EXERCISE DATA Block Start

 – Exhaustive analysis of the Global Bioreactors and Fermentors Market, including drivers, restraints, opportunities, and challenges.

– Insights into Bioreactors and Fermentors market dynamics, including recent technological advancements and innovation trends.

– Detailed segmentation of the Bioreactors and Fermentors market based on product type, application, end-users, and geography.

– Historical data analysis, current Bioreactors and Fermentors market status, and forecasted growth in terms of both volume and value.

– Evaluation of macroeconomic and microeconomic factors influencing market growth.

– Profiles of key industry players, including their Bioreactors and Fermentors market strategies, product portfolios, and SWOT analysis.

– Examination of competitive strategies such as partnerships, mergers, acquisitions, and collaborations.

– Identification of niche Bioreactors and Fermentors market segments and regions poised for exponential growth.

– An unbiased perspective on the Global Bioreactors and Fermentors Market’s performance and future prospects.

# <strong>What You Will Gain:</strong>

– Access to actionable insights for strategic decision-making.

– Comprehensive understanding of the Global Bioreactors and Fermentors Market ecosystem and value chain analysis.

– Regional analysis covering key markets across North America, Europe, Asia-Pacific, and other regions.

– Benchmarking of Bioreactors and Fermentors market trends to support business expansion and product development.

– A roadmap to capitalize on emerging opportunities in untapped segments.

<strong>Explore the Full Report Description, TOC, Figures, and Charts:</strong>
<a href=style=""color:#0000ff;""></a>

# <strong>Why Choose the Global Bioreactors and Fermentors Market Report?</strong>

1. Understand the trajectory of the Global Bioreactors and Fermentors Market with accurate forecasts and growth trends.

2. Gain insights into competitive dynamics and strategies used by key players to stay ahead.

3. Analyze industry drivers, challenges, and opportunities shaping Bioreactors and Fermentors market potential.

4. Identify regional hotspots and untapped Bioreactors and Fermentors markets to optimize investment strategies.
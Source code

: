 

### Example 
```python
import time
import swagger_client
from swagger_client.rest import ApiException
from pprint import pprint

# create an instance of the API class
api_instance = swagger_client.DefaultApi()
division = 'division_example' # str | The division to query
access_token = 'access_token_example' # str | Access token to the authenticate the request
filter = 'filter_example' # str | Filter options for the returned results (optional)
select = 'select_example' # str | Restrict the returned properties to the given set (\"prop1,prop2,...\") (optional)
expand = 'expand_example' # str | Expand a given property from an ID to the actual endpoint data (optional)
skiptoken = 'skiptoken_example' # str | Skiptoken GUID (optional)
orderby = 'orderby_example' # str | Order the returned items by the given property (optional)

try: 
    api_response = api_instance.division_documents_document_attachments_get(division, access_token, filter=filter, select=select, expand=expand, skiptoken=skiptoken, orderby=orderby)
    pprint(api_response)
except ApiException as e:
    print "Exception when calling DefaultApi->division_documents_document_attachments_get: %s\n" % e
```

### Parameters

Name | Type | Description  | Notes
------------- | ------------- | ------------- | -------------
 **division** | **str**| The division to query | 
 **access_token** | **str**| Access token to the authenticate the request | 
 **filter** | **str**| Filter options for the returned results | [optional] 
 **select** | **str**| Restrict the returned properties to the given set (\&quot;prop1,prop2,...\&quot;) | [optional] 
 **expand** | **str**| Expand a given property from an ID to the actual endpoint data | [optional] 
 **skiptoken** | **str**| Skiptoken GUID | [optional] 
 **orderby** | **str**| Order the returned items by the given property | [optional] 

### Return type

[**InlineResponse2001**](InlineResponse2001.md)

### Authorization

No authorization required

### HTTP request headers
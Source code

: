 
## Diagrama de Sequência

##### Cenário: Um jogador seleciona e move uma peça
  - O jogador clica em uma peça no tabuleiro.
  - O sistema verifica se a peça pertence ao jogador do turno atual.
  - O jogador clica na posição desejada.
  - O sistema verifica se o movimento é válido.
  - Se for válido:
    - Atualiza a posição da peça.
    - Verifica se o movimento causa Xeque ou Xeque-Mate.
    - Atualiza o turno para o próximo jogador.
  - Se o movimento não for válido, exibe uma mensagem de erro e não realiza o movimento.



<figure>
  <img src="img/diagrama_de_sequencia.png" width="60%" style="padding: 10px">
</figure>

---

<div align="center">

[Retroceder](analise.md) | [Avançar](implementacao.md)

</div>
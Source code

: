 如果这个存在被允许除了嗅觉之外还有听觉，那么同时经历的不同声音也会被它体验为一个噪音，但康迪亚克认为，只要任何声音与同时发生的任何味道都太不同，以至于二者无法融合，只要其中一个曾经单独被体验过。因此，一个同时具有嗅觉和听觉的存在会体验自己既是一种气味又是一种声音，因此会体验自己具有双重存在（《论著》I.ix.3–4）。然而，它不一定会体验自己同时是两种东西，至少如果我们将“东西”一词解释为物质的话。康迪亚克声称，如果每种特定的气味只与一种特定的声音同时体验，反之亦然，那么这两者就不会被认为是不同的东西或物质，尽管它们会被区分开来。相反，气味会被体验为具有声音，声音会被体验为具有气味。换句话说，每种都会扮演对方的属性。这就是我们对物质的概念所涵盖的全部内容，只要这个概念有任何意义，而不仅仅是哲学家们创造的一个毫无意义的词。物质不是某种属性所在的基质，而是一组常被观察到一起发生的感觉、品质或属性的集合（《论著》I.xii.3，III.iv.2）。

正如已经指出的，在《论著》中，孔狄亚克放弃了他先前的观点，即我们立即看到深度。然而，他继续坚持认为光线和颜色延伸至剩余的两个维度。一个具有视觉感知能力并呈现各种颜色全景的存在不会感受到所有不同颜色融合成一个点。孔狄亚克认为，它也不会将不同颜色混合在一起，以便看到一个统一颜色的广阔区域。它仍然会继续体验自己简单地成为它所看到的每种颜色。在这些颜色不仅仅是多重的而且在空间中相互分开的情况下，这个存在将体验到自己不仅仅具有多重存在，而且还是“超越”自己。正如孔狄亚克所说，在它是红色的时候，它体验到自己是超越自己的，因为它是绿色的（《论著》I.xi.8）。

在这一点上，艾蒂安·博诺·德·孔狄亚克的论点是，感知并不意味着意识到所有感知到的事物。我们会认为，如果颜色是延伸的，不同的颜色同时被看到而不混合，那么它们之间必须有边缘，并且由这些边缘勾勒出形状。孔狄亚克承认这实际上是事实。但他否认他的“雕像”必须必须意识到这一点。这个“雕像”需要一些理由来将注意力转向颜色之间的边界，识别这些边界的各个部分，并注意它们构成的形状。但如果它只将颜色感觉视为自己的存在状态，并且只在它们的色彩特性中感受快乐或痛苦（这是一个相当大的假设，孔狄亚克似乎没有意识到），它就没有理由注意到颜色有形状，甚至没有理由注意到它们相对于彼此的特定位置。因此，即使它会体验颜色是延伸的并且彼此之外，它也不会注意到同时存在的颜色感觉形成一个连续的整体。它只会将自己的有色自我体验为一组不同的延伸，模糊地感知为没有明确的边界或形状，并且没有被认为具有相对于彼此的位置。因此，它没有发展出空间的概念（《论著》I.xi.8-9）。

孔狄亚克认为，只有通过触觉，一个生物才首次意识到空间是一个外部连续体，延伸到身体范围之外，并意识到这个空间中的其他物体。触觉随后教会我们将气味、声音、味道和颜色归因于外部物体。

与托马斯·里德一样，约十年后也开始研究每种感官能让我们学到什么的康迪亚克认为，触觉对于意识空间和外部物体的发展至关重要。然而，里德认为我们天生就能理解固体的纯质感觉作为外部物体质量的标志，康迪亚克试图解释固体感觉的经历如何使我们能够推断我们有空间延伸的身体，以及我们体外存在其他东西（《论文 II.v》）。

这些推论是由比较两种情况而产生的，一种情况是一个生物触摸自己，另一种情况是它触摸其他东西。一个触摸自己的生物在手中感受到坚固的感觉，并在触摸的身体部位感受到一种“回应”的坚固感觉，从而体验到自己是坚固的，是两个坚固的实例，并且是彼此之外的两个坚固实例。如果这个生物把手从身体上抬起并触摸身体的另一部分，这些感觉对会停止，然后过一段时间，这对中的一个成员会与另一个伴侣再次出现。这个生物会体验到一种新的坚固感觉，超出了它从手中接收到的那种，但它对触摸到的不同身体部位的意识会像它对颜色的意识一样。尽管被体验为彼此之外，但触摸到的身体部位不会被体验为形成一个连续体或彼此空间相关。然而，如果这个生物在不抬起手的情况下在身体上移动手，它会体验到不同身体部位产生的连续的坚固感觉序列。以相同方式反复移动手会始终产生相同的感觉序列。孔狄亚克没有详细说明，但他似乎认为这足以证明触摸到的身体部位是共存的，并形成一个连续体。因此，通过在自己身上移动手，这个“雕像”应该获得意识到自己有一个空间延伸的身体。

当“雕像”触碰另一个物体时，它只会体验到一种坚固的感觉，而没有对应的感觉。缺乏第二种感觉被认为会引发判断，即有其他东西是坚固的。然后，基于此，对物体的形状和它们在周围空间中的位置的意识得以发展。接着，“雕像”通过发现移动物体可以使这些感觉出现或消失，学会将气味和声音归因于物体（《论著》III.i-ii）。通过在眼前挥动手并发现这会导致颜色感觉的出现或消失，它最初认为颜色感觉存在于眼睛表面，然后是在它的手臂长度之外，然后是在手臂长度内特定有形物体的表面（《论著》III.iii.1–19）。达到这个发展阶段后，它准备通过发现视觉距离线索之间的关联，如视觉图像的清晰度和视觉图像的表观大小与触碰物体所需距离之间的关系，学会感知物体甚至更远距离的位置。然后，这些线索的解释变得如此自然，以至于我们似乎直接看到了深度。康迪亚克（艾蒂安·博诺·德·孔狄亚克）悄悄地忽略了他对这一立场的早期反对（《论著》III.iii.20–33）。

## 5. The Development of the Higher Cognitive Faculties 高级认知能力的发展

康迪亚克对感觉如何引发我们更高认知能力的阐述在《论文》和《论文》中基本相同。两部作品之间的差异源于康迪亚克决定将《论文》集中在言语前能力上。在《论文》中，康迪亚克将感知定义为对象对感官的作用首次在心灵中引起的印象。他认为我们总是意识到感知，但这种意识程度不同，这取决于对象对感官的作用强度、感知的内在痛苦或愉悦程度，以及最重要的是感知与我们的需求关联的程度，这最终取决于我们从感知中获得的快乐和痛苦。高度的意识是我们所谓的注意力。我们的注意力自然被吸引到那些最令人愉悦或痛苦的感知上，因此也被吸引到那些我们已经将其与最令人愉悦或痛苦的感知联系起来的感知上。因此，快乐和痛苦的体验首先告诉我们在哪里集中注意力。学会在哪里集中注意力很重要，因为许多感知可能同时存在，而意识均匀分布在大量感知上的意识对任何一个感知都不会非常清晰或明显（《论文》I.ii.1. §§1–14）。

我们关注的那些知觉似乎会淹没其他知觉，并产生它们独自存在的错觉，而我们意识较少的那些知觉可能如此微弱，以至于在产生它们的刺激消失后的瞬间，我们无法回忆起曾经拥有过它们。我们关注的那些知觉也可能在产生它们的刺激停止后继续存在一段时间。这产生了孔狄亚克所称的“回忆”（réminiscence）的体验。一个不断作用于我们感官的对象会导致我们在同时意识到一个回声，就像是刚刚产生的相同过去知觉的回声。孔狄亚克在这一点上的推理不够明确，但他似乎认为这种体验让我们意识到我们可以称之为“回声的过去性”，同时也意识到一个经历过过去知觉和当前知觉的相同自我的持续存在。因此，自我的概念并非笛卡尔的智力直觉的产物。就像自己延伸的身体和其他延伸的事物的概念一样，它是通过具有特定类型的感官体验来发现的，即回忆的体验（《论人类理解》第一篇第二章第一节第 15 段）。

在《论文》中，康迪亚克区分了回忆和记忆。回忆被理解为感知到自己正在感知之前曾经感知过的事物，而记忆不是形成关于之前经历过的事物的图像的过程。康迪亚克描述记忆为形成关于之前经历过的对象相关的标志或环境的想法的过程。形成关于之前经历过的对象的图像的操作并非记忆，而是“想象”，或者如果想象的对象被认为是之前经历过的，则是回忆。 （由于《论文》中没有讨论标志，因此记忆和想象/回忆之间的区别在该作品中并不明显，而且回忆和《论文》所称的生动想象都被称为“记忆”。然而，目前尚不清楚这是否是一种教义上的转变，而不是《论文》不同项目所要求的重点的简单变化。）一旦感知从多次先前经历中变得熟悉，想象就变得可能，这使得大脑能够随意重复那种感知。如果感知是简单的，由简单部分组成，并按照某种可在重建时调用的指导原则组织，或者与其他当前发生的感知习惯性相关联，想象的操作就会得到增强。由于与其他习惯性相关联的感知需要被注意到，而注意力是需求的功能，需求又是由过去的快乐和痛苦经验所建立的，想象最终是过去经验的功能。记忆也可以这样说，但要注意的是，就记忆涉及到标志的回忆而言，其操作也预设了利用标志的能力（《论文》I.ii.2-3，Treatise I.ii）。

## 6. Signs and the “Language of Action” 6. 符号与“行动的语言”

EXERCISE DATA Block End

*WHAT IS REQUIRED*
Nothing past the line containing "and innovation trends." should be restated; transcribe the material exactly from its first line through that line.

*TASK ANSWER*
 – Exhaustive analysis of the Global Bioreactors and Fermentors Market, including drivers, restraints, opportunities, and challenges.

– Insights into Bioreactors and Fermentors market dynamics, including recent technological advancements and innovation trends.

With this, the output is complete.